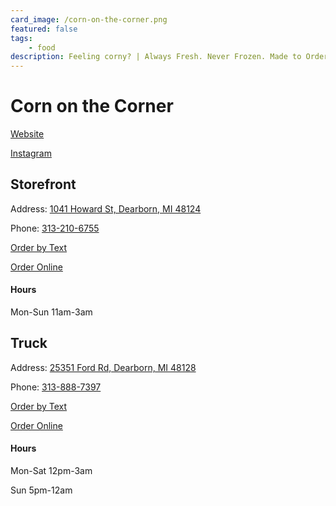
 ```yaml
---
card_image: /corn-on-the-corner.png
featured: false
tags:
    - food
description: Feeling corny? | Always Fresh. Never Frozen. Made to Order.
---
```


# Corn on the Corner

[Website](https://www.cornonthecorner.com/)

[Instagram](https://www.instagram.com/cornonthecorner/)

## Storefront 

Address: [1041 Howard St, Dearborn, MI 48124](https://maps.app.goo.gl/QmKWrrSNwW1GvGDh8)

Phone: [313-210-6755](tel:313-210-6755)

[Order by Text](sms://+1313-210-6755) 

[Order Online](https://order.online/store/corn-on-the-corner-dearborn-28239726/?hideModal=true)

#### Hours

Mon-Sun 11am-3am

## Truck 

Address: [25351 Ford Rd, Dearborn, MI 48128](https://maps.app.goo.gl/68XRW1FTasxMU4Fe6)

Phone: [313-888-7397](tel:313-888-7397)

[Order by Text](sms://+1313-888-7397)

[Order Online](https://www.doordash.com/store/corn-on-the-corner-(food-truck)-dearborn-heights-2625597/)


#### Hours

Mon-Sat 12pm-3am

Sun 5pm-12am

======

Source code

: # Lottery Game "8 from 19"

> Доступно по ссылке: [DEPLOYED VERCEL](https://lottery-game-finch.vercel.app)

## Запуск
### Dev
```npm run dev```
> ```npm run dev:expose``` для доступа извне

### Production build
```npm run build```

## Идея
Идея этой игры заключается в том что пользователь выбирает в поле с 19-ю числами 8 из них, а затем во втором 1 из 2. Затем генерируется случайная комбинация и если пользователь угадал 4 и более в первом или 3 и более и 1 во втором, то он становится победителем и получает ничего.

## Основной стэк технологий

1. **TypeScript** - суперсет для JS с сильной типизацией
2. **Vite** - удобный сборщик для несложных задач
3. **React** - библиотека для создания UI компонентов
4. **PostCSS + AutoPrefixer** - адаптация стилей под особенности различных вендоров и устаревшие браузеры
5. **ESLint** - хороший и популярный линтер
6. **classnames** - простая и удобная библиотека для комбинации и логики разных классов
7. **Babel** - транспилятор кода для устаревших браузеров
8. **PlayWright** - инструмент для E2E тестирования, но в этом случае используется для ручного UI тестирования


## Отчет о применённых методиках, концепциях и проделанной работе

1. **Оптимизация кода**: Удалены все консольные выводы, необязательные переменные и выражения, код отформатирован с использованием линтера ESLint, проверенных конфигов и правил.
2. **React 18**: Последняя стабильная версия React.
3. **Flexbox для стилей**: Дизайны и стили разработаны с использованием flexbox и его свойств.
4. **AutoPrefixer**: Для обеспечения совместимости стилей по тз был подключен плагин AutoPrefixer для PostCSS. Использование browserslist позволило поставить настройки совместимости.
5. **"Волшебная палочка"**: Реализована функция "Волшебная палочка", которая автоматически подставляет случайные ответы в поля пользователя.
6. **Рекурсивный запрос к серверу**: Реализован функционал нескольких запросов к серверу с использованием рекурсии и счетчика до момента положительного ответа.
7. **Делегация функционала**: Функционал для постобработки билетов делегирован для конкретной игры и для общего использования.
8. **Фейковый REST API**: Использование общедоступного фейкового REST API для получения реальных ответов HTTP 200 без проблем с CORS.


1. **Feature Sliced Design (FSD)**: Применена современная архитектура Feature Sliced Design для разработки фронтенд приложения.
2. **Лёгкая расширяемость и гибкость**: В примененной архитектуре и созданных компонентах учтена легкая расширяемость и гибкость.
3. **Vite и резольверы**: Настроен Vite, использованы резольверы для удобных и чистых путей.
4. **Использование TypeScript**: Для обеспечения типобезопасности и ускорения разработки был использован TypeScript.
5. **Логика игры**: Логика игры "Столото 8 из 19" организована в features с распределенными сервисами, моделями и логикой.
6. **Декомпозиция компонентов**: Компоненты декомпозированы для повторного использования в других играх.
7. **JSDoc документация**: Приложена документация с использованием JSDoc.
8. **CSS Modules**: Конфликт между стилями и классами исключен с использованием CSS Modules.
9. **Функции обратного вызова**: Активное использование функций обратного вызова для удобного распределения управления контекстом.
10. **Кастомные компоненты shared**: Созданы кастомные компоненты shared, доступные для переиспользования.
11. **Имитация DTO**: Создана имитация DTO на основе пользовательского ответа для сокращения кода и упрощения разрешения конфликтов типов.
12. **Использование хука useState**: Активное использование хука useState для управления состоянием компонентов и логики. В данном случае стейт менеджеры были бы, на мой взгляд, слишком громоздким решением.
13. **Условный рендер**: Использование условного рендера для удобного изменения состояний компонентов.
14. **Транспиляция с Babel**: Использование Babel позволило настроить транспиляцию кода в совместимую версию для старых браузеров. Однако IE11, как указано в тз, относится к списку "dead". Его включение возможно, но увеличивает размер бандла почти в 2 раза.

======

_What this task involves_.
Search the entries for the string "логики". Copy every line that has it.

_Problem solution_.
6. **classnames** - простая и удобная библиотека для комбинации и логики разных классов
12. **Использование хука useState**: Активное использование хука useState для управления состоянием компонентов и логики. В данном случае стейт менеджеры были бы, на мой взгляд, слишком громоздким решением.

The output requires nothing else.